DIRECTIONS> Beginning with the first line of the entries below, quote each line until you reach and include the line with "Is there a relationship".

Plain-text document sources
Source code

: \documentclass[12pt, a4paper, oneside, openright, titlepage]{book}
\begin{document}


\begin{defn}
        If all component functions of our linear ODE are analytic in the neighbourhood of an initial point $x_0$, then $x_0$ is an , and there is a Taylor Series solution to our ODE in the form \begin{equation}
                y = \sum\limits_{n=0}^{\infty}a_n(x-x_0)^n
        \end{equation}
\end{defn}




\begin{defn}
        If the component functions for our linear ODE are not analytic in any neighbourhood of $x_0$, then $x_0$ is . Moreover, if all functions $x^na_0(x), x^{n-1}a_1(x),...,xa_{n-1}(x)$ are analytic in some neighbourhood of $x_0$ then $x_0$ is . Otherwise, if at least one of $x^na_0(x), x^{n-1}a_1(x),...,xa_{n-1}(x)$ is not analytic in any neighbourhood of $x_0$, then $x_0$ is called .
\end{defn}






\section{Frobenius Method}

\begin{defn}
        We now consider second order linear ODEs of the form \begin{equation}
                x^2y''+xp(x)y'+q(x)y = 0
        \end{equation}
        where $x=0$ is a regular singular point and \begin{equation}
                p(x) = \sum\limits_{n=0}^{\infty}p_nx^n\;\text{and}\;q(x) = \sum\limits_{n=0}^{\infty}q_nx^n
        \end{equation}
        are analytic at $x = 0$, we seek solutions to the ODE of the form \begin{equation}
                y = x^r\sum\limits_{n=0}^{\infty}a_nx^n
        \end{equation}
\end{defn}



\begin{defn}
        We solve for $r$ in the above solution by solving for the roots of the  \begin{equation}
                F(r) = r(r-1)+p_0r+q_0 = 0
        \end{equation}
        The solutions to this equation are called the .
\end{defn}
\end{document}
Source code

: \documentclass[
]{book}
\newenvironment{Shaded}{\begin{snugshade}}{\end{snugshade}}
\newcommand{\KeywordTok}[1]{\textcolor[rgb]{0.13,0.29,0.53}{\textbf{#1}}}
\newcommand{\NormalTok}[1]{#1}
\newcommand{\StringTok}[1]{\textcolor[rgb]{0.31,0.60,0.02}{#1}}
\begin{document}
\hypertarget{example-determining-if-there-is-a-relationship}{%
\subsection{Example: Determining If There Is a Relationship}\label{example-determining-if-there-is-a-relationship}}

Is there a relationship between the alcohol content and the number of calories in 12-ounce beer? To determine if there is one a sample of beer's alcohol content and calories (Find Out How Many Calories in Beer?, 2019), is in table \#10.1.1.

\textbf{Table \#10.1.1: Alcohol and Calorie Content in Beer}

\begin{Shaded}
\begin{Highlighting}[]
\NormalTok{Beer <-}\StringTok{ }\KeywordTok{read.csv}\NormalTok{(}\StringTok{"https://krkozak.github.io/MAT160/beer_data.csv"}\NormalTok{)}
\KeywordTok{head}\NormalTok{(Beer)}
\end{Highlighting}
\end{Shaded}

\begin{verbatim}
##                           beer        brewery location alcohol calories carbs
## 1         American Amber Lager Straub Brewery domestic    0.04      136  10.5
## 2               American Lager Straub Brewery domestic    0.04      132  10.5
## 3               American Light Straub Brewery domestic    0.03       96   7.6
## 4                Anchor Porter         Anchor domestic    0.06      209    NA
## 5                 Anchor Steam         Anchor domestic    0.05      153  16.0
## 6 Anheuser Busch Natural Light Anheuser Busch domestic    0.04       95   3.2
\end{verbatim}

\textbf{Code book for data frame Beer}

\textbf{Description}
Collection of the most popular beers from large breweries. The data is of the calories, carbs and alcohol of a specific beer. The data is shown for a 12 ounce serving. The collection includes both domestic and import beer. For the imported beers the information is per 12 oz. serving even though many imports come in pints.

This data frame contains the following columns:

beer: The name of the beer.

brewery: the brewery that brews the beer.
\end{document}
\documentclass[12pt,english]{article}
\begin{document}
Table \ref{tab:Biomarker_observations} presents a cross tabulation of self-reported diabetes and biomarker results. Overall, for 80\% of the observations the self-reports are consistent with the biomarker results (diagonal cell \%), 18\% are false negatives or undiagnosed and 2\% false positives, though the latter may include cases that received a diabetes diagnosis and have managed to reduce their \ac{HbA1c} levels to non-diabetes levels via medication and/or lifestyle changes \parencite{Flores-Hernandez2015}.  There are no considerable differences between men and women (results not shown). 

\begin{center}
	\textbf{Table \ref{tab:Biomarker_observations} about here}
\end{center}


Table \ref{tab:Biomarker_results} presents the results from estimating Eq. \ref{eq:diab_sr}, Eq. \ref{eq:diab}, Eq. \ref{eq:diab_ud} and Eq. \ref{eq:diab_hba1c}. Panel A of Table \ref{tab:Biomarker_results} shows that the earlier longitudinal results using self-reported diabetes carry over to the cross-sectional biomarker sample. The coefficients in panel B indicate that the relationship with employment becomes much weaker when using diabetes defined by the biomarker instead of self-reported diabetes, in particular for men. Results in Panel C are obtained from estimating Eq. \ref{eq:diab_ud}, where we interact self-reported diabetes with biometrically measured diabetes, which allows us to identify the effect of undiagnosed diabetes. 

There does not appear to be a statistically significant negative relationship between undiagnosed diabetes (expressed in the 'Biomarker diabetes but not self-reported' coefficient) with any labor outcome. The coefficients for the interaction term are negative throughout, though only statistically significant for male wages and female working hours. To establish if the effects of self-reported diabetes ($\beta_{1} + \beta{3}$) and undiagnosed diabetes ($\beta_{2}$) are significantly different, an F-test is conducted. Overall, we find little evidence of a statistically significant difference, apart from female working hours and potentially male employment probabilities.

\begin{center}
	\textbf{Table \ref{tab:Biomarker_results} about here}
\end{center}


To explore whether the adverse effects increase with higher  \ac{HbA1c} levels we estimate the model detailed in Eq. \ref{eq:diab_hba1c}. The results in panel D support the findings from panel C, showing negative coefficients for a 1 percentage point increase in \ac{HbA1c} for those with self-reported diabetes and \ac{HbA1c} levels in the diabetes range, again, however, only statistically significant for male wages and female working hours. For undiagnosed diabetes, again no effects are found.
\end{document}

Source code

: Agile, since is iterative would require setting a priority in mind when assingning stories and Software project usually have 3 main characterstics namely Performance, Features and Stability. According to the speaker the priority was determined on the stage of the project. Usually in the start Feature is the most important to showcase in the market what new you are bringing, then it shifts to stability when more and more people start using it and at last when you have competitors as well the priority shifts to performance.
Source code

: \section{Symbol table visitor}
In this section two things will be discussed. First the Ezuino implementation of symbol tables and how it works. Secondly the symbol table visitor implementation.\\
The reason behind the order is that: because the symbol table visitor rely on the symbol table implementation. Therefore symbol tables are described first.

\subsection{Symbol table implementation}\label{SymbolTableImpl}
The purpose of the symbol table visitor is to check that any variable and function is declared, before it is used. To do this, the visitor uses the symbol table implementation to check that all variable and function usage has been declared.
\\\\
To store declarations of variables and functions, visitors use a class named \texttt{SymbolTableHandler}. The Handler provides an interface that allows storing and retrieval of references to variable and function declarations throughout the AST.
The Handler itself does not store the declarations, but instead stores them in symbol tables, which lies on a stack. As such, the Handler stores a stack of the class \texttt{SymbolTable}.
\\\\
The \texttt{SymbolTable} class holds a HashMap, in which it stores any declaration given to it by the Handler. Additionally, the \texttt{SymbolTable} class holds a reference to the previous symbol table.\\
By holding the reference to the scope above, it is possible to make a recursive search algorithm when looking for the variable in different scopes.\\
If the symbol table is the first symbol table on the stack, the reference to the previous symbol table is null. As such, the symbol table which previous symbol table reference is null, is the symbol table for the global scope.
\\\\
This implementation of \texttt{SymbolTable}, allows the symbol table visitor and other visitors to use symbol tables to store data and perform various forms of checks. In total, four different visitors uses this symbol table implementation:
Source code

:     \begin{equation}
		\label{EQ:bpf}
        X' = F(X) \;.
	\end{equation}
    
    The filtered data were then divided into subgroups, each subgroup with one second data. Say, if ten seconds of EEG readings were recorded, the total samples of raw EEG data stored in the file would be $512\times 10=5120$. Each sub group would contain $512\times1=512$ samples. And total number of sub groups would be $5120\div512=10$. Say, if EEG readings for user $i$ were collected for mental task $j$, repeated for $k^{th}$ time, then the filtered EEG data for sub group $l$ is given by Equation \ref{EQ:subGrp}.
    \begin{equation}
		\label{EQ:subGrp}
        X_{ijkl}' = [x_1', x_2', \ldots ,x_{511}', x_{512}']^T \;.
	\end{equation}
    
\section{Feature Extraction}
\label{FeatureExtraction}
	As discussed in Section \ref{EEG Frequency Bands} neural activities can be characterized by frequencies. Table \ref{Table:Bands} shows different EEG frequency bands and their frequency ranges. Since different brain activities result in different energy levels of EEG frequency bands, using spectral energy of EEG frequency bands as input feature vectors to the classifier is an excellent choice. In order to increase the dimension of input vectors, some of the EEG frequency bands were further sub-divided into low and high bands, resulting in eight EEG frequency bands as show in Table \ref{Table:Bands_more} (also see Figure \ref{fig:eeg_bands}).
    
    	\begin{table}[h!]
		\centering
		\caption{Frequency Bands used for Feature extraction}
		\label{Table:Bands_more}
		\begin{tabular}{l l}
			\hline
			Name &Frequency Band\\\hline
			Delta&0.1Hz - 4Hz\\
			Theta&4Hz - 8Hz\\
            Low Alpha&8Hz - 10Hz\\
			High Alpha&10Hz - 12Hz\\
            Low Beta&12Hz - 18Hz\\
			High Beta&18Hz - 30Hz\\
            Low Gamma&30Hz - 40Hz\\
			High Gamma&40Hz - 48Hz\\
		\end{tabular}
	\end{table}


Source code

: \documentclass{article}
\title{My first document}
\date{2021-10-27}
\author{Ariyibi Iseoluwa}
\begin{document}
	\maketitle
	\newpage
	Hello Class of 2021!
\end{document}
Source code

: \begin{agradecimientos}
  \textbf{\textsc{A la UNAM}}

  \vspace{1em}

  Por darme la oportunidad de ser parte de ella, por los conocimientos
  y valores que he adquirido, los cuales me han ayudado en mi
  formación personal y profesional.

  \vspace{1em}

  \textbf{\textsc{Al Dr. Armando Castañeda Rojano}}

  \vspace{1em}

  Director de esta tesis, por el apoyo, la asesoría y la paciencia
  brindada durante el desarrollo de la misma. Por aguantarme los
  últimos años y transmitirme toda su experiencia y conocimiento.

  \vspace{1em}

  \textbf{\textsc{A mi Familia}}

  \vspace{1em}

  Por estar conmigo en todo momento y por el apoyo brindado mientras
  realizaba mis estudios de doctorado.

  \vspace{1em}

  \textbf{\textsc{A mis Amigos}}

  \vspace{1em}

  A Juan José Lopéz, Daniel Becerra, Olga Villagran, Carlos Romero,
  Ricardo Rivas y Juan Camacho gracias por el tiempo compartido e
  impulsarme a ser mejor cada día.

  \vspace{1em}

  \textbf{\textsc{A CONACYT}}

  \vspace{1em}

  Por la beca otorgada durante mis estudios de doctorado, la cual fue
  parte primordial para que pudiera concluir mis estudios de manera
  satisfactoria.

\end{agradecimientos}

EXERCISE SOLUTION>
Source code

: \documentclass[12pt, a4paper, oneside, openright, titlepage]{book}
\begin{document}


\begin{defn}
        If all component functions of our linear ODE are analytic in the neighbourhood of an initial point $x_0$, then $x_0$ is an , and there is a Taylor Series solution to our ODE in the form \begin{equation}
                y = \sum\limits_{n=0}^{\infty}a_n(x-x_0)^n
        \end{equation}
\end{defn}




\begin{defn}
        If the component functions for our linear ODE are not analytic in any neighbourhood of $x_0$, then $x_0$ is . Moreover, if all functions $x^na_0(x), x^{n-1}a_1(x),...,xa_{n-1}(x)$ are analytic in some neighbourhood of $x_0$ then $x_0$ is . Otherwise, if at least one of $x^na_0(x), x^{n-1}a_1(x),...,xa_{n-1}(x)$ is not analytic in any neighbourhood of $x_0$, then $x_0$ is called .
\end{defn}






\section{Frobenius Method}

\begin{defn}
        We now consider second order linear ODEs of the form \begin{equation}
                x^2y''+xp(x)y'+q(x)y = 0
        \end{equation}
        where $x=0$ is a regular singular point and \begin{equation}
                p(x) = \sum\limits_{n=0}^{\infty}p_nx^n\;\text{and}\;q(x) = \sum\limits_{n=0}^{\infty}q_nx^n
        \end{equation}
        are analytic at $x = 0$, we seek solutions to the ODE of the form \begin{equation}
                y = x^r\sum\limits_{n=0}^{\infty}a_nx^n
        \end{equation}
\end{defn}



\begin{defn}
        We solve for $r$ in the above solution by solving for the roots of the  \begin{equation}
                F(r) = r(r-1)+p_0r+q_0 = 0
        \end{equation}
        The solutions to this equation are called the .
\end{defn}
\end{document}
Source code

: \documentclass[
]{book}
\newenvironment{Shaded}{\begin{snugshade}}{\end{snugshade}}
\newcommand{\KeywordTok}[1]{\textcolor[rgb]{0.13,0.29,0.53}{\textbf{#1}}}
\newcommand{\NormalTok}[1]{#1}
\newcommand{\StringTok}[1]{\textcolor[rgb]{0.31,0.60,0.02}{#1}}
\begin{document}
\hypertarget{example-determining-if-there-is-a-relationship}{%
\subsection{Example: Determining If There Is a Relationship}\label{example-determining-if-there-is-a-relationship}}

Is there a relationship between the alcohol content and the number of calories in 12-ounce beer? To determine if there is one a sample of beer's alcohol content and calories (Find Out How Many Calories in Beer?, 2019), is in table \#10.1.1.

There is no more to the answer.